● **Exercise prompt**
Retype, word for word, every line of the records below starting at the one that contains "filter (push, pop, peek)" and ending at the one that contains "loop in the IR."; include both of those lines and nothing more.

● **Excerpted records**
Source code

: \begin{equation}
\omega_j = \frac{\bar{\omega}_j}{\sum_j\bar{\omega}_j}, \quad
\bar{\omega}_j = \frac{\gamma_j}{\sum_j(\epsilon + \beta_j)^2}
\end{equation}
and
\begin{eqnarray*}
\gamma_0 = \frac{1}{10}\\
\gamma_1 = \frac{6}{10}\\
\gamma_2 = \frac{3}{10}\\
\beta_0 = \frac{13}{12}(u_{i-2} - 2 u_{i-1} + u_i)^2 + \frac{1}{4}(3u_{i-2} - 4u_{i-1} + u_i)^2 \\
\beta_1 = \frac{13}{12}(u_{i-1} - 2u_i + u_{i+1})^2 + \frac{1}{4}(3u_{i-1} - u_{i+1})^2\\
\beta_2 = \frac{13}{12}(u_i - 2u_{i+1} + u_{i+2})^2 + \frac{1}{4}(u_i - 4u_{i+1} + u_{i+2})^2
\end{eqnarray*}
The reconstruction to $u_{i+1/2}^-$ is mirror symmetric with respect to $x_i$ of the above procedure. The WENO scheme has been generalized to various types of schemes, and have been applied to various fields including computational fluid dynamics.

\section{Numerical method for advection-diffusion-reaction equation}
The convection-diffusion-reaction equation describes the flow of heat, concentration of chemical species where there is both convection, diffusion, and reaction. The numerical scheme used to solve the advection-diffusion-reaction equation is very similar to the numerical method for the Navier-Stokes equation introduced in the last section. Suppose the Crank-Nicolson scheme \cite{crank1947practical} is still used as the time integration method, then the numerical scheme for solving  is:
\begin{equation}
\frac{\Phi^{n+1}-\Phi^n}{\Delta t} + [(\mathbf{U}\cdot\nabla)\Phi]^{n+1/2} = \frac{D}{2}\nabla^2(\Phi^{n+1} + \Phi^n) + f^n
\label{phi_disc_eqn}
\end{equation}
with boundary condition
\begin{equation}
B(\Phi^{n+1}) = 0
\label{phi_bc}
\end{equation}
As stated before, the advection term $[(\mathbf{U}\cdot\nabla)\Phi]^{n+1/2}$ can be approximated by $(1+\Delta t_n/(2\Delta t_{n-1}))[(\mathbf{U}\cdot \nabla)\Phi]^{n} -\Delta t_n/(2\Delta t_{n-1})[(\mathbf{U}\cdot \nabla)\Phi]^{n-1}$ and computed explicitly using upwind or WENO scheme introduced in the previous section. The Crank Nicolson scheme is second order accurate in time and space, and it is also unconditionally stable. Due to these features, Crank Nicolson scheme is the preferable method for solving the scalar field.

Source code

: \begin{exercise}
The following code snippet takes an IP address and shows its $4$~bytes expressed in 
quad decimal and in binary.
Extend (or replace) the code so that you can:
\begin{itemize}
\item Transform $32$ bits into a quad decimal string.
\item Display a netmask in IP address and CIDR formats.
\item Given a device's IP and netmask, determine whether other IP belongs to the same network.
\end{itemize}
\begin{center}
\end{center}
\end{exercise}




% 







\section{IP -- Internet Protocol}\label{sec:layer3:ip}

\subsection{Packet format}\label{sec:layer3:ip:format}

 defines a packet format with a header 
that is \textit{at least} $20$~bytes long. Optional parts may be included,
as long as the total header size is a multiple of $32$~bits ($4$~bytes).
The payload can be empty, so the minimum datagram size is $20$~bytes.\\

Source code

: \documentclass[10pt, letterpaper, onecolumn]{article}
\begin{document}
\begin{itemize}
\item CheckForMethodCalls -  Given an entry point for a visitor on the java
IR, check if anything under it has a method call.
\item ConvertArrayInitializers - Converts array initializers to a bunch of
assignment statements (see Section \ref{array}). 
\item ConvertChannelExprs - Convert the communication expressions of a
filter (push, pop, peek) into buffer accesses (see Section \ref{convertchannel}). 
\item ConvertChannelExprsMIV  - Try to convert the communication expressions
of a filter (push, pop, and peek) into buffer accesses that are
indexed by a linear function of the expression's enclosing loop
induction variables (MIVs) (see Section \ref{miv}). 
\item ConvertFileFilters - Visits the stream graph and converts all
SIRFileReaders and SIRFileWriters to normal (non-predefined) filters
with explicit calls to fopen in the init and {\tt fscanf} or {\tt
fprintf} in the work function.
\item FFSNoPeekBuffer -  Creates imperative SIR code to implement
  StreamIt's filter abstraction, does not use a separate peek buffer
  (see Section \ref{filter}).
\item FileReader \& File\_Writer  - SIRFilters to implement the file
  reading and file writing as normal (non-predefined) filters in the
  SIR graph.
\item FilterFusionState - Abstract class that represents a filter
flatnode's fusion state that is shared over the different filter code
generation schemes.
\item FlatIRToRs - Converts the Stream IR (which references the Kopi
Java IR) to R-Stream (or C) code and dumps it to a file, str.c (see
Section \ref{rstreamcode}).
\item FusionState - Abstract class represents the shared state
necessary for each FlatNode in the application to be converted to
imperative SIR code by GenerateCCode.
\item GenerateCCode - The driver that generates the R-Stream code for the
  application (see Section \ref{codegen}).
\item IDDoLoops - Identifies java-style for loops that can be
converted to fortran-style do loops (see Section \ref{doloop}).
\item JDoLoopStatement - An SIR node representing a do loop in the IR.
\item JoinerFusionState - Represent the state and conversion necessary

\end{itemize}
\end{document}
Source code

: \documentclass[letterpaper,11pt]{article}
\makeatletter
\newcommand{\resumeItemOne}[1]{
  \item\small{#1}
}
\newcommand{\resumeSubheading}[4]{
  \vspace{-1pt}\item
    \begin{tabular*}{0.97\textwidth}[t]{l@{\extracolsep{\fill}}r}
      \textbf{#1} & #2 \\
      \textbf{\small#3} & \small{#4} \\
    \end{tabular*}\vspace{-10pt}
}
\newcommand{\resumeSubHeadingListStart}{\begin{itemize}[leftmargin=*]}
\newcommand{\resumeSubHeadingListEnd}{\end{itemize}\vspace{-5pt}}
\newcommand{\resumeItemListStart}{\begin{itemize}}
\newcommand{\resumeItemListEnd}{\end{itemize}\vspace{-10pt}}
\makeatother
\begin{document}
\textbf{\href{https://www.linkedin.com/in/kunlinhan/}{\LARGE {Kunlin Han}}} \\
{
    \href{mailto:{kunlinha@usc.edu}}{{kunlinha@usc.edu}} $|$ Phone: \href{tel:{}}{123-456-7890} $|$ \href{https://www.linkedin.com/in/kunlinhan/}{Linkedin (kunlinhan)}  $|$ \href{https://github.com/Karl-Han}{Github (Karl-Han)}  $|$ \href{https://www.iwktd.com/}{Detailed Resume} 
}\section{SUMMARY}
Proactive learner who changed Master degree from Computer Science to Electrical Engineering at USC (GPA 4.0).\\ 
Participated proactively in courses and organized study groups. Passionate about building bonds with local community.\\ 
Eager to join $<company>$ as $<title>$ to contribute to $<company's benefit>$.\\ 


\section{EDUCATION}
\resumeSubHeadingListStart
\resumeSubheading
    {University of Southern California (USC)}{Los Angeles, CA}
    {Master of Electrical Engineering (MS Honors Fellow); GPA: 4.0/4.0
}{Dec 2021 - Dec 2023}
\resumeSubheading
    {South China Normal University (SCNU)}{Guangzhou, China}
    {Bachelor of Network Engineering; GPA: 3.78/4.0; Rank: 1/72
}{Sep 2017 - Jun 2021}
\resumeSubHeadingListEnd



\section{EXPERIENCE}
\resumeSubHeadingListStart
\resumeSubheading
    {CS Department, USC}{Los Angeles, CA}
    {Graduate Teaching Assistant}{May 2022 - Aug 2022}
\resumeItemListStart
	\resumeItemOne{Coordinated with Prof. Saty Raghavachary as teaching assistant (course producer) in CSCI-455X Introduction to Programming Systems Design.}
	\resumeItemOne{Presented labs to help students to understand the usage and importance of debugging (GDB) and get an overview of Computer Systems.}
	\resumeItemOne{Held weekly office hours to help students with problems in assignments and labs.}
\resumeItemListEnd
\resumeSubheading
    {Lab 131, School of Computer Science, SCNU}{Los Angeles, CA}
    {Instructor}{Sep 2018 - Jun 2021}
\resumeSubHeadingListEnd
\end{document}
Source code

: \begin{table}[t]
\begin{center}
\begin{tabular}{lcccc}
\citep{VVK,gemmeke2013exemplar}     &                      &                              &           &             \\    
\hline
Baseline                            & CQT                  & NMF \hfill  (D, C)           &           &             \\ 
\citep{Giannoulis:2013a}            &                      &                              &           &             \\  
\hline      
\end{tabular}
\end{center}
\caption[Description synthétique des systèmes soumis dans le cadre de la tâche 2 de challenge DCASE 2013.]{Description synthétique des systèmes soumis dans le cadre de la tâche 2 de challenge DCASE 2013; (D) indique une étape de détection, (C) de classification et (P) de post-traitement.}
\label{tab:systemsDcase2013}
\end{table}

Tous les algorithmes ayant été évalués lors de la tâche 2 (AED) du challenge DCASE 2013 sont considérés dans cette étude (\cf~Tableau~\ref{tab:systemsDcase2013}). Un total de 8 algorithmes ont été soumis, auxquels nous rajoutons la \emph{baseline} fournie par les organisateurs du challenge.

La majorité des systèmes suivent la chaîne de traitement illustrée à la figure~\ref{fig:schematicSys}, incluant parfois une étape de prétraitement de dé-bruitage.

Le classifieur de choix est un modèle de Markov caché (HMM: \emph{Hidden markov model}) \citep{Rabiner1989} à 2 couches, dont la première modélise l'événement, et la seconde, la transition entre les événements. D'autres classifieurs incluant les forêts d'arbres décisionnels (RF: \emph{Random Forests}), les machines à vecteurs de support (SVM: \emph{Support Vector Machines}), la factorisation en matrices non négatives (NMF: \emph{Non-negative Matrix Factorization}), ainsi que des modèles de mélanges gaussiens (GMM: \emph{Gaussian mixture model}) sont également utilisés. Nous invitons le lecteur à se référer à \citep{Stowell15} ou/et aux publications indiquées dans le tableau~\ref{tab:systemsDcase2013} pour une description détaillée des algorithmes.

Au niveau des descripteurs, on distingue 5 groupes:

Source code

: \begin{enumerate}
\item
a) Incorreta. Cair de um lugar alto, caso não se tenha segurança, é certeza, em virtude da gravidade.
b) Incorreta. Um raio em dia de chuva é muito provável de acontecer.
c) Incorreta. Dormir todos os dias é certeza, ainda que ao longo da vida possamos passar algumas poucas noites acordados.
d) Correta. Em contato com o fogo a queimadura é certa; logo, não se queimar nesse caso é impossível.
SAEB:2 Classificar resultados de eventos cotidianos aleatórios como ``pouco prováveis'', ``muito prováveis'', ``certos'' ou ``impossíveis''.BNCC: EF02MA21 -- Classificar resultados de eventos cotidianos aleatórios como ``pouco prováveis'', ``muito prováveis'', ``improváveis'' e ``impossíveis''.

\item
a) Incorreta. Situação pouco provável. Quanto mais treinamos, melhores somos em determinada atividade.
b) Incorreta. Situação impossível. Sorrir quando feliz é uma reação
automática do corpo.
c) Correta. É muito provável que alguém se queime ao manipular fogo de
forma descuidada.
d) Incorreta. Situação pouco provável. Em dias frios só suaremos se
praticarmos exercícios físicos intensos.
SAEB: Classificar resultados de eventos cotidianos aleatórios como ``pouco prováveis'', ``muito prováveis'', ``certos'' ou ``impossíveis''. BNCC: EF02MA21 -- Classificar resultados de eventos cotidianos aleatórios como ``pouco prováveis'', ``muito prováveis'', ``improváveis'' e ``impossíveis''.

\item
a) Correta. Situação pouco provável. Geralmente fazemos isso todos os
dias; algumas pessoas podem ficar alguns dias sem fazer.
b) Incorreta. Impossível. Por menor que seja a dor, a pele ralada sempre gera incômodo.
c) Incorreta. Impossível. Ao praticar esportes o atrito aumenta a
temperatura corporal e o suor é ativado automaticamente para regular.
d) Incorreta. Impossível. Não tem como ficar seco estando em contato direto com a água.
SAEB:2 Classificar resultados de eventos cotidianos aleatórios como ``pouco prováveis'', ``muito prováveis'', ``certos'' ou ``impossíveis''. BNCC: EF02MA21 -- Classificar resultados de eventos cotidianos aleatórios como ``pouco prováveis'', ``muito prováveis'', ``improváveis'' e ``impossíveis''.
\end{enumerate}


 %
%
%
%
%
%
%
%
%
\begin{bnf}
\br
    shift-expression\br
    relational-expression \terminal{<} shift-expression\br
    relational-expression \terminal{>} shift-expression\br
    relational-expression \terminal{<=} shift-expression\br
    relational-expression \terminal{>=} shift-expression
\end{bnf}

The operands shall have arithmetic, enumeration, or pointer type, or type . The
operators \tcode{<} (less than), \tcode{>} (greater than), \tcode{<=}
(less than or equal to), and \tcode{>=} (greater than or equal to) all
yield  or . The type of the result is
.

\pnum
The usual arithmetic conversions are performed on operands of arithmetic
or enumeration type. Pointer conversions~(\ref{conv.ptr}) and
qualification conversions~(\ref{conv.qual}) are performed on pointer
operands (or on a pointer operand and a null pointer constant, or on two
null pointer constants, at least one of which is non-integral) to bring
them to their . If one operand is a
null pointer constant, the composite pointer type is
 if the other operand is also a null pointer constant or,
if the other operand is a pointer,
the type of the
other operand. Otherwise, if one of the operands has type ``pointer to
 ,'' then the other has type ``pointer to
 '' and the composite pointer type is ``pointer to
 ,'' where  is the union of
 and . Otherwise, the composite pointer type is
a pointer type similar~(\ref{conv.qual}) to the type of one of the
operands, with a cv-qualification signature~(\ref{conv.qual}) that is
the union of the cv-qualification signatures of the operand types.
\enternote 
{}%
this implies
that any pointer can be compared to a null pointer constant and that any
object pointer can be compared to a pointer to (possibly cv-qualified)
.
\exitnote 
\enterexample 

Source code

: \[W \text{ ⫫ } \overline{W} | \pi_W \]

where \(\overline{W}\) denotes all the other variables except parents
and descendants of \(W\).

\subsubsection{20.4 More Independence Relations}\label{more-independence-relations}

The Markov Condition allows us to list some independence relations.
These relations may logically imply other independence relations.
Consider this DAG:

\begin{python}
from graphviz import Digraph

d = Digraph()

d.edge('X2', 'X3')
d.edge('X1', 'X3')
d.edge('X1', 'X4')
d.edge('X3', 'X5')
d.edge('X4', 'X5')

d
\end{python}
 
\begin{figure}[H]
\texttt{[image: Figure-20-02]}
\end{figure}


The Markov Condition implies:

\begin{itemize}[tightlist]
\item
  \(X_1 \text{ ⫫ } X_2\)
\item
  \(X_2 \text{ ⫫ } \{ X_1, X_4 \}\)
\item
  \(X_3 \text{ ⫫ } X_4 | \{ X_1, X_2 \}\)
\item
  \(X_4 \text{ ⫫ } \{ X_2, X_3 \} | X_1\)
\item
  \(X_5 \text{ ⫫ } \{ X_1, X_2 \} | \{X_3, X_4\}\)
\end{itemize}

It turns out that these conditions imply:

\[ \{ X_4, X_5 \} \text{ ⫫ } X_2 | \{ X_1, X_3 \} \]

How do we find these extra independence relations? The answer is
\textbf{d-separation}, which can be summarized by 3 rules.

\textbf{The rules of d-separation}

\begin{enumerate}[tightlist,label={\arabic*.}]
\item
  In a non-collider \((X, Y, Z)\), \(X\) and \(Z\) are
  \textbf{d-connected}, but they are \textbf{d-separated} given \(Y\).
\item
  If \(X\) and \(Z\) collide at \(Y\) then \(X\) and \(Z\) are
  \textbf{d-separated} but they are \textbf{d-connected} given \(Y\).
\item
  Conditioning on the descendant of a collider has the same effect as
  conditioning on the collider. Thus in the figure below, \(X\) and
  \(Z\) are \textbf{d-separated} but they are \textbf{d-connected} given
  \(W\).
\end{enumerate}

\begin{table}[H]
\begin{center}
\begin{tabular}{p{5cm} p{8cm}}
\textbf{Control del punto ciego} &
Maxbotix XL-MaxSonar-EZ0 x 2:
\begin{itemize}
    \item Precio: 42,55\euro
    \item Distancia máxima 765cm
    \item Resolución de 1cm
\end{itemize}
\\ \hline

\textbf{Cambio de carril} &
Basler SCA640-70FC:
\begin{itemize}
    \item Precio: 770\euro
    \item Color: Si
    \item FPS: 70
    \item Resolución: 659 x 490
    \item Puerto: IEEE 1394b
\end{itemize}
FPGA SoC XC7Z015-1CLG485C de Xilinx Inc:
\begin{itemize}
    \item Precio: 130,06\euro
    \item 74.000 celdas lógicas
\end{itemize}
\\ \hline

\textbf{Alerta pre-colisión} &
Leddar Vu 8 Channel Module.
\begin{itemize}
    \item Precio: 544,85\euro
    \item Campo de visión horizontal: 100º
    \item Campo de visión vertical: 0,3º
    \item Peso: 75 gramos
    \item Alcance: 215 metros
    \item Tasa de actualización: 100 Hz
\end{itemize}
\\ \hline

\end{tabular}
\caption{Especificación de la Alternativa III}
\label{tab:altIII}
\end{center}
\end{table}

● **Final answer**
filter (push, pop, peek) into buffer accesses (see Section \ref{convertchannel}). 
\item ConvertChannelExprsMIV  - Try to convert the communication expressions
of a filter (push, pop, and peek) into buffer accesses that are
indexed by a linear function of the expression's enclosing loop
induction variables (MIVs) (see Section \ref{miv}). 
\item ConvertFileFilters - Visits the stream graph and converts all
SIRFileReaders and SIRFileWriters to normal (non-predefined) filters
with explicit calls to fopen in the init and {\tt fscanf} or {\tt
fprintf} in the work function.
\item FFSNoPeekBuffer -  Creates imperative SIR code to implement
  StreamIt's filter abstraction, does not use a separate peek buffer
  (see Section \ref{filter}).
\item FileReader \& File\_Writer  - SIRFilters to implement the file
  reading and file writing as normal (non-predefined) filters in the
  SIR graph.
\item FilterFusionState - Abstract class that represents a filter
flatnode's fusion state that is shared over the different filter code
generation schemes.
\item FlatIRToRs - Converts the Stream IR (which references the Kopi
Java IR) to R-Stream (or C) code and dumps it to a file, str.c (see
Section \ref{rstreamcode}).
\item FusionState - Abstract class represents the shared state
necessary for each FlatNode in the application to be converted to
imperative SIR code by GenerateCCode.
\item GenerateCCode - The driver that generates the R-Stream code for the
  application (see Section \ref{codegen}).
\item IDDoLoops - Identifies java-style for loops that can be
converted to fortran-style do loops (see Section \ref{doloop}).
\item JDoLoopStatement - An SIR node representing a do loop in the IR.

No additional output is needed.